Beati Paoli

by Luigi Natoli

part four, chapter 18

Italiano English

Matteo Lo Vecchio, furious in his heart for the shooting played - as he believed - as a woman Gabriella, but expert concealer, had endured with apparent apex the furious of Emanuele, who had also believed himself deceived by the birro and had almost rolled him down the stairs.

Repeating: "Your Excellency is right; but I was taken by that female devil" Matteo Lo Vecchio went down quickly, avoiding the kicks of Emanuele, but in his heart swearing to avenge himself harshly of him and Gabriella woman.

The Duchess had not made herself meet on the appointed day, nor on the following day; He dared not leave the house, therefore Matthew could not see her in a carriage, nor in a sedan, no matter how much the mail held her. This disappearance confirmed in the birro the idea that Gabriella had acted in that way by the suggestion of Blasco and Coriolano and that some of them had built that fascicolet of cabalistic stupidity. He did not even discuss the possibility that the Duchess might in turn have acted in good faith.

He concluded in his heart: "Here you have to make a general blow. Let's see. Three days ago the prince of Belsito's tax was killed: Two rifles at night, and it is the custom of the Beati Paoli; last night the knight of Sant'Alessio was beaten, because he tried to force the house of the piper Carusello, who has a beautiful seventeen-year-old daughter and one could not know who the basters were, and this is also the custom of those devils. The pipe was Mr. Knight this time, but he's not sick... The sect has therefore regained its strength. And it was to be expected, now that the Spaniards have returned... The knight of Floresta and his buddy of the bastard, suddenly disappeared in the square of the SS. Forty. Where did they get in? In the tower? In the church? Ah! I heard when I was a boy that there was a basement, where the Holy Office once held his prisons... Listen! Listen... If that's true, there's no doubt that those devils are going to nest there. I'll know now."

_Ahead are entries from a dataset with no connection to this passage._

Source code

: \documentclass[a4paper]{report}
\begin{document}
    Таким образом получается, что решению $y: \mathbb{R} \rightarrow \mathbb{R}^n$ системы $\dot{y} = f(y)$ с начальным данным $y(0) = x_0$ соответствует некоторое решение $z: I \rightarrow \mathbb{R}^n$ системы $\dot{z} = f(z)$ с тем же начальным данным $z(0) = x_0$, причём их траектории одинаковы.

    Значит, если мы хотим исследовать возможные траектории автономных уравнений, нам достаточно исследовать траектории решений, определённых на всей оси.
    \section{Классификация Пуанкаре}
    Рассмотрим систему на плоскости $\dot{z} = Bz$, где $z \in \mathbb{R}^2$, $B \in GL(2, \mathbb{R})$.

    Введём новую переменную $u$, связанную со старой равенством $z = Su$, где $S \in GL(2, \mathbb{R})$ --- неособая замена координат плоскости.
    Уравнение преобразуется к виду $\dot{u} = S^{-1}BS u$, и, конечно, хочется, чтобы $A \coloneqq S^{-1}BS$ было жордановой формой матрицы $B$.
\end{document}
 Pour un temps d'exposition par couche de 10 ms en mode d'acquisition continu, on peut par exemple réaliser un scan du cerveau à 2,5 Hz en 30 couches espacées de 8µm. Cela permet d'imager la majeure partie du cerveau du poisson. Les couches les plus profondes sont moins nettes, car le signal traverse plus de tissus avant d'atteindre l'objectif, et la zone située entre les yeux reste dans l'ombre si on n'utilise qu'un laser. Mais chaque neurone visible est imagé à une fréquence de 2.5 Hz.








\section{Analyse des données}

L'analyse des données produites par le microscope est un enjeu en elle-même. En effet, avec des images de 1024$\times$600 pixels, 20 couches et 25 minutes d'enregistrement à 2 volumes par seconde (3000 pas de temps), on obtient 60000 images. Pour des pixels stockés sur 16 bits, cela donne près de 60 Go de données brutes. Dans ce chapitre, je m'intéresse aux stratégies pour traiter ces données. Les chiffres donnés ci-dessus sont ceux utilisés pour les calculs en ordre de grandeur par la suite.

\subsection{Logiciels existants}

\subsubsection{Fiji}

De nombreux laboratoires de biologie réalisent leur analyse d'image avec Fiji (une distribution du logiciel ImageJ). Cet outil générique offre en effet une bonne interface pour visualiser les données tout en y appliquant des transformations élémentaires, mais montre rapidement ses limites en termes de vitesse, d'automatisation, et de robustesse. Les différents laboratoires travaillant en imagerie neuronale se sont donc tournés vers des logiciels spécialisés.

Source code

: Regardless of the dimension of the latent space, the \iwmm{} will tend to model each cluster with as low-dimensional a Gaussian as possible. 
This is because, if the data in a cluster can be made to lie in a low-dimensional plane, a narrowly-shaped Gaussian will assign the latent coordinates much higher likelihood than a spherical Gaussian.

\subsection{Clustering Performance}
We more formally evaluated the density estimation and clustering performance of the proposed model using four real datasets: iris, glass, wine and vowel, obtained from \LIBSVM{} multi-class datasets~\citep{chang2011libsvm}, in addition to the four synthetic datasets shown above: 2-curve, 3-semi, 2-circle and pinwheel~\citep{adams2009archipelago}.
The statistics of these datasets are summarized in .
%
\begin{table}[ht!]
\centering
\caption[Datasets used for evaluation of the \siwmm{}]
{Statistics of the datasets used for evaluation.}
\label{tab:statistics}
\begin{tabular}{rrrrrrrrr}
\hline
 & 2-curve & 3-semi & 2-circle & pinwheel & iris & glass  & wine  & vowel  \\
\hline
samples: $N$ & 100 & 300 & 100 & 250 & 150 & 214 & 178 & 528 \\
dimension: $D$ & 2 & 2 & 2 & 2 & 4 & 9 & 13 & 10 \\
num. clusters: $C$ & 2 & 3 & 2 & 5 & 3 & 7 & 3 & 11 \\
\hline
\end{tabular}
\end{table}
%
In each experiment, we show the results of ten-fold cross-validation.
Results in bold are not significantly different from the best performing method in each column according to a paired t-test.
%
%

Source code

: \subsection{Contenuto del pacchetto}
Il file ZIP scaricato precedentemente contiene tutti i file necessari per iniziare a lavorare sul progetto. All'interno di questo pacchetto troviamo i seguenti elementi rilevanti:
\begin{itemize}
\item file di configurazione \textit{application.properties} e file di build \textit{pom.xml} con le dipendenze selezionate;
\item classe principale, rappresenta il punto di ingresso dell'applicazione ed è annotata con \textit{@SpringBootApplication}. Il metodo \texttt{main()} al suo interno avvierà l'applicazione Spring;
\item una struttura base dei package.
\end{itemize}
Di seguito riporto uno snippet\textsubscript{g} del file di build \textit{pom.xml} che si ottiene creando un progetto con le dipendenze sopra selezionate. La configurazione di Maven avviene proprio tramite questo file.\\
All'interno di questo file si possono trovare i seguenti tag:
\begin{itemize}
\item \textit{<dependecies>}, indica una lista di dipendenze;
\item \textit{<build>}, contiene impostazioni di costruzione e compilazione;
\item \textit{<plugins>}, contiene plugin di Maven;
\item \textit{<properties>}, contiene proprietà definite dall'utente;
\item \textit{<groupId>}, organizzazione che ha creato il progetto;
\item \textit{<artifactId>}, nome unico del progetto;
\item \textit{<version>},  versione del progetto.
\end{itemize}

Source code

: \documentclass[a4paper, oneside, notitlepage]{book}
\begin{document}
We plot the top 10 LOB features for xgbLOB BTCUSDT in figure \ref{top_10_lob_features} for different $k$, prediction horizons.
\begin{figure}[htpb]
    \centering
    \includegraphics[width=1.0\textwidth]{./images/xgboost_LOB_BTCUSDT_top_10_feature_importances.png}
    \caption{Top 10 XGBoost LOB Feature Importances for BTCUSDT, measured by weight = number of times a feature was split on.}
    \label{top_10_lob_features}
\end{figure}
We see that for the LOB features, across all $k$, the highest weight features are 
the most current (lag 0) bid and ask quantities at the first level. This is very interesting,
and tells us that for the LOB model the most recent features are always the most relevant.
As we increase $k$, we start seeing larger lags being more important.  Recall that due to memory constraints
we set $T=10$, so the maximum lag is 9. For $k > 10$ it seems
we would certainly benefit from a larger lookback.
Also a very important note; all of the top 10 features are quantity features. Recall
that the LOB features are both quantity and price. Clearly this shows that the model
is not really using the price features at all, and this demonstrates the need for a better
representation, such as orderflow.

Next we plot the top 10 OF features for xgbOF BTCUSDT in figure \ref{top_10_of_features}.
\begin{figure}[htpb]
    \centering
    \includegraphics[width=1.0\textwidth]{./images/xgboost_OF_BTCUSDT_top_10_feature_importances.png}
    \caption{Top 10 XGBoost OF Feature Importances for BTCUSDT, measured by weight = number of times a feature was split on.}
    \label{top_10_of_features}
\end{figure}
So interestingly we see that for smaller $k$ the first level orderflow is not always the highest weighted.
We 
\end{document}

Moved by curiosity and interest, the birro went to the Sant'Offizio to look for some of his friends, and truly his memory of childhood was not unfounded.

About two centuries before, even before the Court of the Inquisition had established its seat in the Castle at sea and then in the palace of the Steri, it had lived for a few years in the Palazzo Marchese, whose tower had not yet been reduced to a bell tower; and it was famous that in the caves or catacombs that lay under the church of Casa Professa and under the square had held the prisons.

It was therefore evident to him that the Beati Paoli had transferred their headquarters to that basement, and that with one blow, more wise and better prepared than the first, without much preparation, without putting too many people in the middle, one could catch them all. What filled him with joy was the discovery that Blasco had returned to that sect; this allowed him to take a revenge in the eyes of the Viceroy.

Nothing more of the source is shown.